[Dataset entries]
□ □ □

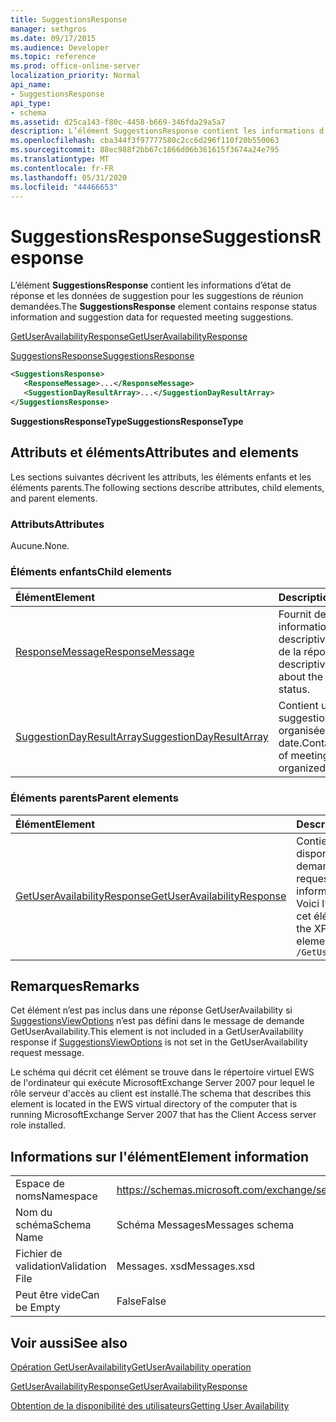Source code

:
 ```yaml
---
title: SuggestionsResponse
manager: sethgros
ms.date: 09/17/2015
ms.audience: Developer
ms.topic: reference
ms.prod: office-online-server
localization_priority: Normal
api_name:
- SuggestionsResponse
api_type:
- schema
ms.assetid: d25ca143-f80c-4458-b669-346fda29a5a7
description: L’élément SuggestionsResponse contient les informations d’état de réponse et les données de suggestion pour les suggestions de réunion demandées.
ms.openlocfilehash: cba344f3f97777580c2cc6d296f110f20b550063
ms.sourcegitcommit: 88ec988f2bb67c1866d06b361615f3674a24e795
ms.translationtype: MT
ms.contentlocale: fr-FR
ms.lasthandoff: 05/31/2020
ms.locfileid: "44466653"
---
```

# <a name="suggestionsresponse"></a><span data-ttu-id="2523c-103">SuggestionsResponse</span><span class="sxs-lookup"><span data-stu-id="2523c-103">SuggestionsResponse</span></span>

<span data-ttu-id="2523c-104">L’élément **SuggestionsResponse** contient les informations d’état de réponse et les données de suggestion pour les suggestions de réunion demandées.</span><span class="sxs-lookup"><span data-stu-id="2523c-104">The **SuggestionsResponse** element contains response status information and suggestion data for requested meeting suggestions.</span></span> 
  
[<span data-ttu-id="2523c-105">GetUserAvailabilityResponse</span><span class="sxs-lookup"><span data-stu-id="2523c-105">GetUserAvailabilityResponse</span></span>](getuseravailabilityresponse.md)
  
[<span data-ttu-id="2523c-106">SuggestionsResponse</span><span class="sxs-lookup"><span data-stu-id="2523c-106">SuggestionsResponse</span></span>](suggestionsresponse.md)
  
```xml
<SuggestionsResponse>
   <ResponseMessage>...</ResponseMessage>
   <SuggestionDayResultArray>...</SuggestionDayResultArray>
</SuggestionsResponse>
```

 <span data-ttu-id="2523c-107">**SuggestionsResponseType**</span><span class="sxs-lookup"><span data-stu-id="2523c-107">**SuggestionsResponseType**</span></span>
## <a name="attributes-and-elements"></a><span data-ttu-id="2523c-108">Attributs et éléments</span><span class="sxs-lookup"><span data-stu-id="2523c-108">Attributes and elements</span></span>

<span data-ttu-id="2523c-109">Les sections suivantes décrivent les attributs, les éléments enfants et les éléments parents.</span><span class="sxs-lookup"><span data-stu-id="2523c-109">The following sections describe attributes, child elements, and parent elements.</span></span>
  
### <a name="attributes"></a><span data-ttu-id="2523c-110">Attributs</span><span class="sxs-lookup"><span data-stu-id="2523c-110">Attributes</span></span>

<span data-ttu-id="2523c-111">Aucune.</span><span class="sxs-lookup"><span data-stu-id="2523c-111">None.</span></span>
  
### <a name="child-elements"></a><span data-ttu-id="2523c-112">Éléments enfants</span><span class="sxs-lookup"><span data-stu-id="2523c-112">Child elements</span></span>

|<span data-ttu-id="2523c-113">**Élément**</span><span class="sxs-lookup"><span data-stu-id="2523c-113">**Element**</span></span>|<span data-ttu-id="2523c-114">**Description**</span><span class="sxs-lookup"><span data-stu-id="2523c-114">**Description**</span></span>|
|:-----|:-----|
|[<span data-ttu-id="2523c-115">ResponseMessage</span><span class="sxs-lookup"><span data-stu-id="2523c-115">ResponseMessage</span></span>](responsemessage.md) <br/> |<span data-ttu-id="2523c-116">Fournit des informations descriptives sur l’état de la réponse.</span><span class="sxs-lookup"><span data-stu-id="2523c-116">Provides descriptive information about the response status.</span></span>  <br/> |
|[<span data-ttu-id="2523c-117">SuggestionDayResultArray</span><span class="sxs-lookup"><span data-stu-id="2523c-117">SuggestionDayResultArray</span></span>](suggestiondayresultarray.md) <br/> |<span data-ttu-id="2523c-118">Contient un tableau des suggestions de réunion organisées par date.</span><span class="sxs-lookup"><span data-stu-id="2523c-118">Contains an array of meeting suggestions organized by date.</span></span>  <br/> |
   
### <a name="parent-elements"></a><span data-ttu-id="2523c-119">Éléments parents</span><span class="sxs-lookup"><span data-stu-id="2523c-119">Parent elements</span></span>

|<span data-ttu-id="2523c-120">**Élément**</span><span class="sxs-lookup"><span data-stu-id="2523c-120">**Element**</span></span>|<span data-ttu-id="2523c-121">**Description**</span><span class="sxs-lookup"><span data-stu-id="2523c-121">**Description**</span></span>|
|:-----|:-----|
|[<span data-ttu-id="2523c-122">GetUserAvailabilityResponse</span><span class="sxs-lookup"><span data-stu-id="2523c-122">GetUserAvailabilityResponse</span></span>](getuseravailabilityresponse.md) <br/> |<span data-ttu-id="2523c-123">Contient les informations de disponibilité des utilisateurs demandés.</span><span class="sxs-lookup"><span data-stu-id="2523c-123">Contains the requested users' availability information.</span></span>  <br/> <span data-ttu-id="2523c-124">Voici l’expression XPath de cet élément :</span><span class="sxs-lookup"><span data-stu-id="2523c-124">The following is the XPath expression to this element:</span></span>  <br/>  `/GetUserAvailabilityResponse` <br/> |
   
## <a name="remarks"></a><span data-ttu-id="2523c-125">Remarques</span><span class="sxs-lookup"><span data-stu-id="2523c-125">Remarks</span></span>

<span data-ttu-id="2523c-126">Cet élément n’est pas inclus dans une réponse GetUserAvailability si [SuggestionsViewOptions](suggestionsviewoptions.md) n’est pas défini dans le message de demande GetUserAvailability.</span><span class="sxs-lookup"><span data-stu-id="2523c-126">This element is not included in a GetUserAvailability response if [SuggestionsViewOptions](suggestionsviewoptions.md) is not set in the GetUserAvailability request message.</span></span> 
  
<span data-ttu-id="2523c-127">Le schéma qui décrit cet élément se trouve dans le répertoire virtuel EWS de l'ordinateur qui exécute MicrosoftExchange Server 2007 pour lequel le rôle serveur d'accès au client est installé.</span><span class="sxs-lookup"><span data-stu-id="2523c-127">The schema that describes this element is located in the EWS virtual directory of the computer that is running MicrosoftExchange Server 2007 that has the Client Access server role installed.</span></span>
  
## <a name="element-information"></a><span data-ttu-id="2523c-128">Informations sur l'élément</span><span class="sxs-lookup"><span data-stu-id="2523c-128">Element information</span></span>

|||
|:-----|:-----|
|<span data-ttu-id="2523c-129">Espace de noms</span><span class="sxs-lookup"><span data-stu-id="2523c-129">Namespace</span></span>  <br/> |https://schemas.microsoft.com/exchange/services/2006/messages  <br/> |
|<span data-ttu-id="2523c-130">Nom du schéma</span><span class="sxs-lookup"><span data-stu-id="2523c-130">Schema Name</span></span>  <br/> |<span data-ttu-id="2523c-131">Schéma Messages</span><span class="sxs-lookup"><span data-stu-id="2523c-131">Messages schema</span></span>  <br/> |
|<span data-ttu-id="2523c-132">Fichier de validation</span><span class="sxs-lookup"><span data-stu-id="2523c-132">Validation File</span></span>  <br/> |<span data-ttu-id="2523c-133">Messages. xsd</span><span class="sxs-lookup"><span data-stu-id="2523c-133">Messages.xsd</span></span>  <br/> |
|<span data-ttu-id="2523c-134">Peut être vide</span><span class="sxs-lookup"><span data-stu-id="2523c-134">Can be Empty</span></span>  <br/> |<span data-ttu-id="2523c-135">False</span><span class="sxs-lookup"><span data-stu-id="2523c-135">False</span></span>  <br/> |
   
## <a name="see-also"></a><span data-ttu-id="2523c-136">Voir aussi</span><span class="sxs-lookup"><span data-stu-id="2523c-136">See also</span></span>



[<span data-ttu-id="2523c-137">Opération GetUserAvailability</span><span class="sxs-lookup"><span data-stu-id="2523c-137">GetUserAvailability operation</span></span>](getuseravailability-operation.md)
  
[<span data-ttu-id="2523c-138">GetUserAvailabilityResponse</span><span class="sxs-lookup"><span data-stu-id="2523c-138">GetUserAvailabilityResponse</span></span>](getuseravailabilityresponse.md)


[<span data-ttu-id="2523c-139">Obtention de la disponibilité des utilisateurs</span><span class="sxs-lookup"><span data-stu-id="2523c-139">Getting User Availability</span></span>](https://msdn.microsoft.com/library/d4133fcb-9b0f-4e6b-aadf-a389da83516a%28Office.15%29.aspx)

□ □ □

- WHAT YOU WILL DO:
Pull out all lines of the data with the string "status".

- THE COMPLETED TASK:
<span data-ttu-id="2523c-104">L’élément **SuggestionsResponse** contient les informations d’état de réponse et les données de suggestion pour les suggestions de réunion demandées.</span><span class="sxs-lookup"><span data-stu-id="2523c-104">The **SuggestionsResponse** element contains response status information and suggestion data for requested meeting suggestions.</span></span> 
|[<span data-ttu-id="2523c-115">ResponseMessage</span><span class="sxs-lookup"><span data-stu-id="2523c-115">ResponseMessage</span></span>](responsemessage.md) <br/> |<span data-ttu-id="2523c-116">Fournit des informations descriptives sur l’état de la réponse.</span><span class="sxs-lookup"><span data-stu-id="2523c-116">Provides descriptive information about the response status.</span></span>  <br/> |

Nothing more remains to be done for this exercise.